What about Dan Dube doing most of the driving?

“I remember in his final start at 3 in the Provincial Cup at Windsor, he’d just gone a huge mile to be second in the final and Dube said right after the race, ‘It’s going to be a very long time until you ever get another one like this,’” Ford said. “When I look back, not only did Gallo Blue Chip change a lot of lives, but I’m not 100 per cent sure he didn’t keep the entire operation going.”

How did Gallo change lives?

“Here’s one,” Ford said. “I can’t remember the girls name at the moment. Back in 2000, Steve Salerno was having a painting done and a fund-raiser for a little girl next door who had leukemia. They were hoping to raise $2,500. I told Steve, myself and Marty Scharf would buy the painting and match whatever they raised. They got to $20,000 and we matched it. They were unbelievably excited and happy. Every year she sends a Christmas card, to this day. That beautiful young lady is 27 or so thriving and living in Colorado.”

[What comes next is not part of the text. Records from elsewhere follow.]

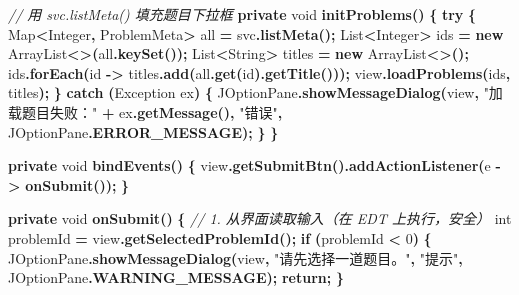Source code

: \documentclass[
  11pt,
]{ctexart}
\newenvironment{Shaded}{\begin{snugshade}}{\end{snugshade}}
\newcommand{\BuiltInTok}[1]{#1}
\newcommand{\CommentTok}[1]{\textcolor[rgb]{0.56,0.35,0.01}{\textit{#1}}}
\newcommand{\ControlFlowTok}[1]{\textcolor[rgb]{0.13,0.29,0.53}{\textbf{#1}}}
\newcommand{\DataTypeTok}[1]{\textcolor[rgb]{0.13,0.29,0.53}{#1}}
\newcommand{\DecValTok}[1]{\textcolor[rgb]{0.00,0.00,0.81}{#1}}
\newcommand{\FunctionTok}[1]{\textcolor[rgb]{0.13,0.29,0.53}{\textbf{#1}}}
\newcommand{\KeywordTok}[1]{\textcolor[rgb]{0.13,0.29,0.53}{\textbf{#1}}}
\newcommand{\NormalTok}[1]{#1}
\newcommand{\OperatorTok}[1]{\textcolor[rgb]{0.81,0.36,0.00}{\textbf{#1}}}
\newcommand{\StringTok}[1]{\textcolor[rgb]{0.31,0.60,0.02}{#1}}
\begin{document}
\begin{Shaded}
\begin{Highlighting}[]
    \CommentTok{// 用 svc.listMeta() 填充题目下拉框}
    \KeywordTok{private} \DataTypeTok{void} \FunctionTok{initProblems}\OperatorTok{()} \OperatorTok{\{}
        \ControlFlowTok{try} \OperatorTok{\{}
            \BuiltInTok{Map}\OperatorTok{\textless{}}\BuiltInTok{Integer}\OperatorTok{,}\NormalTok{ ProblemMeta}\OperatorTok{\textgreater{}}\NormalTok{ all }\OperatorTok{=}\NormalTok{ svc}\OperatorTok{.}\FunctionTok{listMeta}\OperatorTok{();}
            \BuiltInTok{List}\OperatorTok{\textless{}}\BuiltInTok{Integer}\OperatorTok{\textgreater{}}\NormalTok{ ids    }\OperatorTok{=} \KeywordTok{new} \BuiltInTok{ArrayList}\OperatorTok{\textless{}\textgreater{}(}\NormalTok{all}\OperatorTok{.}\FunctionTok{keySet}\OperatorTok{());}
            \BuiltInTok{List}\OperatorTok{\textless{}}\BuiltInTok{String}\OperatorTok{\textgreater{}}\NormalTok{  titles }\OperatorTok{=} \KeywordTok{new} \BuiltInTok{ArrayList}\OperatorTok{\textless{}\textgreater{}();}
\NormalTok{            ids}\OperatorTok{.}\FunctionTok{forEach}\OperatorTok{(}\NormalTok{id }\OperatorTok{{-}\textgreater{}}\NormalTok{ titles}\OperatorTok{.}\FunctionTok{add}\OperatorTok{(}\NormalTok{all}\OperatorTok{.}\FunctionTok{get}\OperatorTok{(}\NormalTok{id}\OperatorTok{).}\FunctionTok{getTitle}\OperatorTok{()));}
\NormalTok{            view}\OperatorTok{.}\FunctionTok{loadProblems}\OperatorTok{(}\NormalTok{ids}\OperatorTok{,}\NormalTok{ titles}\OperatorTok{);}
        \OperatorTok{\}} \ControlFlowTok{catch} \OperatorTok{(}\BuiltInTok{Exception}\NormalTok{ ex}\OperatorTok{)} \OperatorTok{\{}
            \BuiltInTok{JOptionPane}\OperatorTok{.}\FunctionTok{showMessageDialog}\OperatorTok{(}\NormalTok{view}\OperatorTok{,}
                \StringTok{"加载题目失败："} \OperatorTok{+}\NormalTok{ ex}\OperatorTok{.}\FunctionTok{getMessage}\OperatorTok{(),} \StringTok{"错误"}\OperatorTok{,}
                \BuiltInTok{JOptionPane}\OperatorTok{.}\FunctionTok{ERROR\_MESSAGE}\OperatorTok{);}
        \OperatorTok{\}}
    \OperatorTok{\}}

    \KeywordTok{private} \DataTypeTok{void} \FunctionTok{bindEvents}\OperatorTok{()} \OperatorTok{\{}
\NormalTok{        view}\OperatorTok{.}\FunctionTok{getSubmitBtn}\OperatorTok{().}\FunctionTok{addActionListener}\OperatorTok{(}\NormalTok{e }\OperatorTok{{-}\textgreater{}} \FunctionTok{onSubmit}\OperatorTok{());}
    \OperatorTok{\}}

    \KeywordTok{private} \DataTypeTok{void} \FunctionTok{onSubmit}\OperatorTok{()} \OperatorTok{\{}
        \CommentTok{// 1. 从界面读取输入（在 EDT 上执行，安全）}
        \DataTypeTok{int}\NormalTok{ problemId }\OperatorTok{=}\NormalTok{ view}\OperatorTok{.}\FunctionTok{getSelectedProblemId}\OperatorTok{();}
        \ControlFlowTok{if} \OperatorTok{(}\NormalTok{problemId }\OperatorTok{\textless{}} \DecValTok{0}\OperatorTok{)} \OperatorTok{\{}
            \BuiltInTok{JOptionPane}\OperatorTok{.}\FunctionTok{showMessageDialog}\OperatorTok{(}\NormalTok{view}\OperatorTok{,} \StringTok{"请先选择一道题目。"}\OperatorTok{,}
                \StringTok{"提示"}\OperatorTok{,} \BuiltInTok{JOptionPane}\OperatorTok{.}\FunctionTok{WARNING\_MESSAGE}\OperatorTok{);}
            \ControlFlowTok{return}\OperatorTok{;}
        \OperatorTok{\}}


\end{Highlighting}
\end{Shaded}
\end{document}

How important has Mark Krouse been throughout?

“Invaluable,” Ford said. “He runs the show. I met him Christmas 1991 and we’ve been together since. Everything goes through him.”

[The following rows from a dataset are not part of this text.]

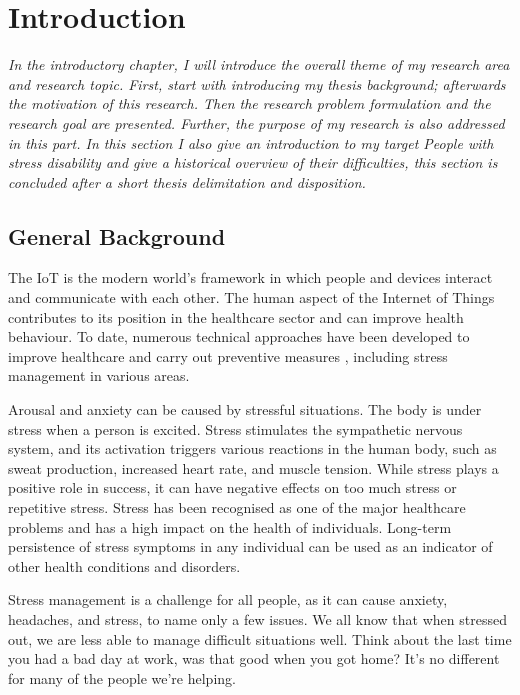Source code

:\chapter{Introduction}
\textit{In the introductory chapter, I will introduce the overall theme of my research area and research topic. First, start with introducing my thesis background; afterwards the motivation of this research. Then the research problem formulation and the research goal are presented. Further, the purpose of my research is also addressed in this part. In this section I also give an introduction to my target People with stress disability and give a historical overview of their difficulties, this section is concluded after a short thesis delimitation and disposition.}
\vspace{5mm}

\section{General Background}
The \acf{IoT} is the modern world's framework in which people and devices interact and communicate with each other.  The human aspect of the Internet of Things contributes to its position in the healthcare sector and can improve health behaviour. To date, numerous technical approaches have been developed to improve healthcare and carry out preventive measures \citep{Trmcic2017InternetWell-being}, including stress management in various areas.

Arousal and anxiety can be caused by stressful situations.  The body is under stress when a person is excited. Stress stimulates the sympathetic nervous system, and its activation triggers various reactions in the human body, such as sweat production, increased heart rate, and muscle tension. While stress plays a positive role in success, it can have negative effects on too much stress or repetitive stress. Stress has been recognised as one of the major healthcare problems and has a high impact on the health of individuals. Long-term persistence of stress symptoms in any individual can be used as an indicator of other health conditions and disorders.

Stress management is a challenge for all people, as it can cause anxiety, headaches, and stress, to name only a few issues. We all know that when stressed out, we are less able to manage difficult situations well. Think about the last time you had a bad day at work, was that good when you got home? It's no different for many of the people we're helping.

So, Gallo is living the good life, 15 minutes from where he was born. He’s 27 going on 4. He looks the part, not quite the cruise director at Ford’s Campbell Hall farm, but he’s close. For the better part of the first decade of the 21st century he was the reigning heavyweight champion. Hearing all this from Ford, I get the feeling that nobody has ever told Gallo that he has since relinquished that Crown. Nor should they.


This year, 2024, marks the 25th anniversary of USHWA giving out its very first Lifetime Achievement Award, which went to John Bradley.

In 1991, the first Hambletonian winter book wagering started at the Stardust Race and Sports Book in Las Vegas. Super Pleasure was installed as the 4-1 fave. Eventual winner, Giant Victory’s name did not appear initially.

In 2001, Scarlet Knight made the trip from Sweden to take on/take over the Hambletonian.

In 1952, Don Richards won his first race at Trotters Park in Gloucester, ME, with Kay B Braden. Now at 90 something, he’s still at it, working with horses every day and hoping for another Creatine.

In 2002, Andover Hall had his best day ever as the favorite in the Hambletonian and his worst day ever as he broke and finished last. In 2007, Donato Hanover and Adrian Chip, from his first crop went 1-2 in the Hambletonian while his daughter Danae won the Oaks.

It’s been 64 years since a female won two of the three pacing Triple Crown events. Countess Adios won two of the three richest races of the entire 3YO stakes calendar, the $152,786 Messenger and $65,245 Cane Pace. She was not eligible to the Jug.

If you don’t mind going back 53 years, 1971 marked the qualifying debut of 2-year-old Strike Out. He qualified in 2:07 and raced at beat older on May 4 and June 1. There were no ill effects of this though as he captured the 1972 Jug.